Eine strukturierte Sicherheitsevaluierung prüft, ob Traglastreserve, Abstützung und Konfiguration zum Einsatzauftrag passen. Sie unterstützt die Kranstabilität, indem sie tabellarische Grenzwerte mit den tatsächlichen Einsatzbedingungen abgleicht. Änderungen an Ausleger, Ballastierung oder Abstützung erfordern eine erneute Prüfung der maßgeblichen Tabelle vor Aufnahme des Hebevorgangs.

Risiken falscher Kran-Gegengewichte

Fehlerhaft dimensionierte, unvollständig montierte oder nicht freigegebene Gegengewichte können die Standsicherheit eines Krans unmittelbar beeinträchtigen. Eine fehlerhafte Gewichtsbilanz verändert die zulässigen Lastmomente und kann bereits bei normalen Hubvorgängen zu kritischen Neigungen, Überlastungen oder einem Umkippen führen. Besonders gefährdet sind Einsätze mit großer Ausladung, wechselnden Lasten, Wind oder unebenem Untergrund.

  • Überschrittene Tragfähigkeiten können Ausleger, Drehkranz und Abstützungen überbeanspruchen.
  • Fehlende oder falsche Ballastteile verfälschen die Angaben der vorgesehenen Kran-Konfiguration.
  • Unzureichende Sicherungssysteme erhöhen das Risiko, dass Ballastkomponenten verrutschen oder sich lösen.
  • Nicht dokumentierte Änderungen erschweren die Kontrolle durch Kranführer und verantwortliche Aufsicht.

Die Folgen reichen von Sachschäden und Betriebsunterbrechungen bis zu schweren Personengefährdungen. Vor dem Betrieb müssen daher Konfiguration, Ballastmasse und Freigaben mit den Herstellerunterlagen übereinstimmen. Abweichungen sind nicht durch Erfahrung oder vorsichtige Fahrweise auszugleichen. Auch scheinbar geringe Differenzen können Sicherheitsreserven deutlich reduzieren, insbesondere bei dynamischen Bewegungen und Lastwechseln während des Hebevorgangs.

Wie man Gegengewichte installiert und sichert

Die Montage und Sicherung von Gegengewichten erfolgt ausschließlich nach den Vorgaben des Kranherstellers und der freigegebenen Konfiguration. Vor Beginn wird der Kran standsicher aufgestellt, der Montagebereich abgesperrt und die erforderliche Hebeausrüstung bereitgestellt. Gegengewichtsplatten dürfen nur an den vorgesehenen Anschlagpunkten aufgenommen und in der festgelegten Reihenfolge eingesetzt werden.

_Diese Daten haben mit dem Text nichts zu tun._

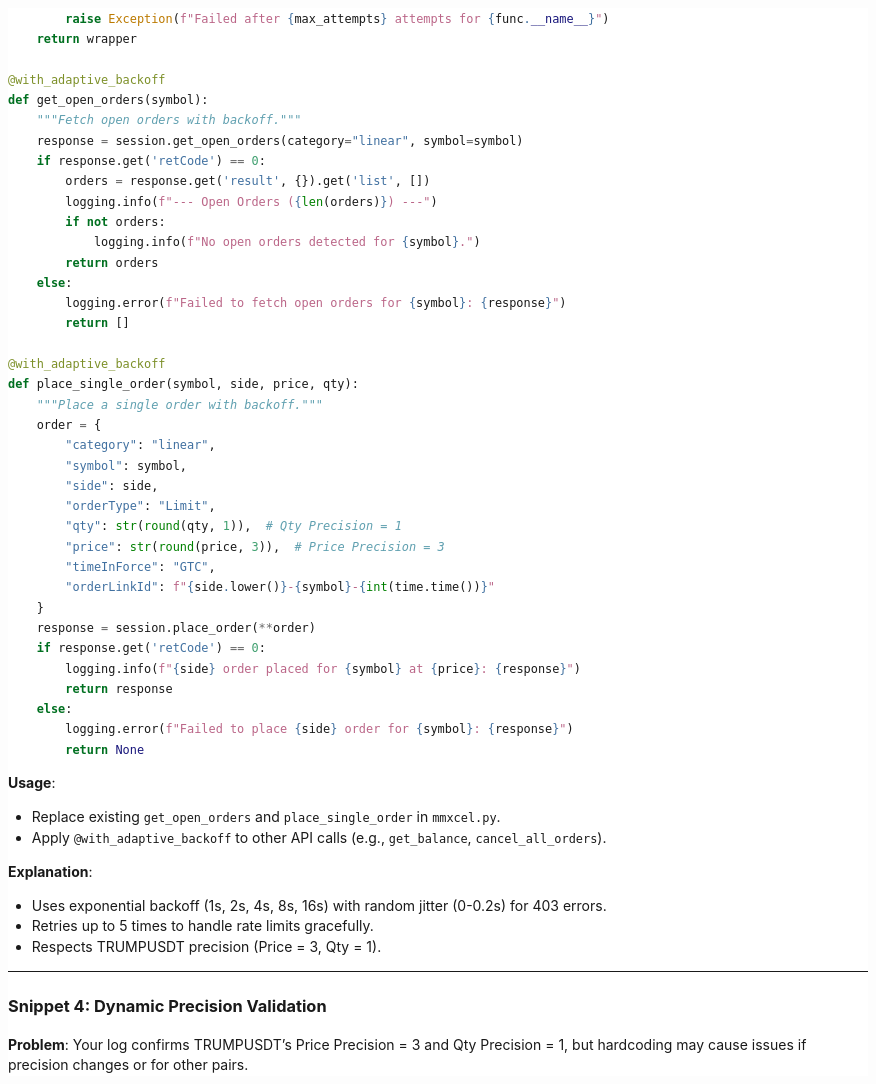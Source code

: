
 ```python
        raise Exception(f"Failed after {max_attempts} attempts for {func.__name__}")
    return wrapper

@with_adaptive_backoff
def get_open_orders(symbol):
    """Fetch open orders with backoff."""
    response = session.get_open_orders(category="linear", symbol=symbol)
    if response.get('retCode') == 0:
        orders = response.get('result', {}).get('list', [])
        logging.info(f"--- Open Orders ({len(orders)}) ---")
        if not orders:
            logging.info(f"No open orders detected for {symbol}.")
        return orders
    else:
        logging.error(f"Failed to fetch open orders for {symbol}: {response}")
        return []

@with_adaptive_backoff
def place_single_order(symbol, side, price, qty):
    """Place a single order with backoff."""
    order = {
        "category": "linear",
        "symbol": symbol,
        "side": side,
        "orderType": "Limit",
        "qty": str(round(qty, 1)),  # Qty Precision = 1
        "price": str(round(price, 3)),  # Price Precision = 3
        "timeInForce": "GTC",
        "orderLinkId": f"{side.lower()}-{symbol}-{int(time.time())}"
    }
    response = session.place_order(**order)
    if response.get('retCode') == 0:
        logging.info(f"{side} order placed for {symbol} at {price}: {response}")
        return response
    else:
        logging.error(f"Failed to place {side} order for {symbol}: {response}")
        return None
```

**Usage**:
- Replace existing `get_open_orders` and `place_single_order` in `mmxcel.py`.
- Apply `@with_adaptive_backoff` to other API calls (e.g., `get_balance`, `cancel_all_orders`).

**Explanation**:
- Uses exponential backoff (1s, 2s, 4s, 8s, 16s) with random jitter (0-0.2s) for 403 errors.
- Retries up to 5 times to handle rate limits gracefully.
- Respects TRUMPUSDT precision (Price = 3, Qty = 1).

---

### Snippet 4: Dynamic Precision Validation
**Problem**: Your log confirms TRUMPUSDT’s Price Precision = 3 and Qty Precision = 1, but hardcoding may cause issues if precision changes or for other pairs.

Das Einheben erfolgt langsam, ohne Personen unter schwebenden Lasten. Einweiser koordinieren die Bewegungen zwischen Kranführer und Anschläger. Nach dem Aufsetzen werden Platten vollständig in ihre Führungen eingeführt und mit den vorgesehenen Bolzen, Verriegelungen oder Sicherungselementen fixiert. Improvisierte Sicherungen sind unzulässig.

Die Anschlagsicherung richtet sich nach Tragfähigkeit, Anschlagart und Schwerpunkt der jeweiligen Platte. Beim Umsetzen verhindern kontrollierte Bewegungen Pendeln und Verkanten. Reibungsprüfungen unterstützen die Beurteilung, ob Auflageflächen sauber, trocken und frei von losen Materialien sind. Erst nach vollständiger Montage darf der Kran für den vorgesehenen Einsatz konfiguriert werden.

Sicherheitsprüfungen und Inspektionen von Gegengewichten

Nach der vollständigen Montage folgt eine dokumentierte Sicherheitsprüfung der Gegengewichtskonfiguration. Dabei werden Gewicht, Position, Verriegelungen und Befestigungselemente mit den Herstellerangaben sowie dem vorgesehenen Lastdiagramm abgeglichen. Sichtprüfungen erfassen Risse, Verformungen, Korrosion und fehlende Sicherungsteile. Abweichungen machen den Kranbetrieb unzulässig, bis eine fachkundige Freigabe erfolgt.

  • Kontrolle aller Bolzen, Splinte, Verriegelungen und Sicherungsplatten auf festen Sitz.
  • Abgleich der montierten Gegengewichtsmasse mit Kranmodell, Auslegerlänge und Einsatzradius.
  • Durchführung eines Belastungstests unter definierten Bedingungen zur Bestätigung der Standsicherheit.
  • Dokumentierte Leistungsüberprüfung von Anzeigen, Momentbegrenzern und Warnsystemen.

Die Prüfung wird vor Inbetriebnahme, nach Umrüstungen, nach Transport sowie in den vorgeschriebenen Intervallen wiederholt. Die Sicherheit des Bedienpersonals setzt voraus, dass das Bedienpersonal erkannte Mängel unverzüglich meldet und keine improvisierten Änderungen vornimmt. Die Schulungsanforderungen umfassen die Kenntnis von Prüfpunkten, Lasttabellen, Freigabeprozessen und betrieblichen Sperrregeln. Prüfprotokolle müssen nachvollziehbar archiviert werden.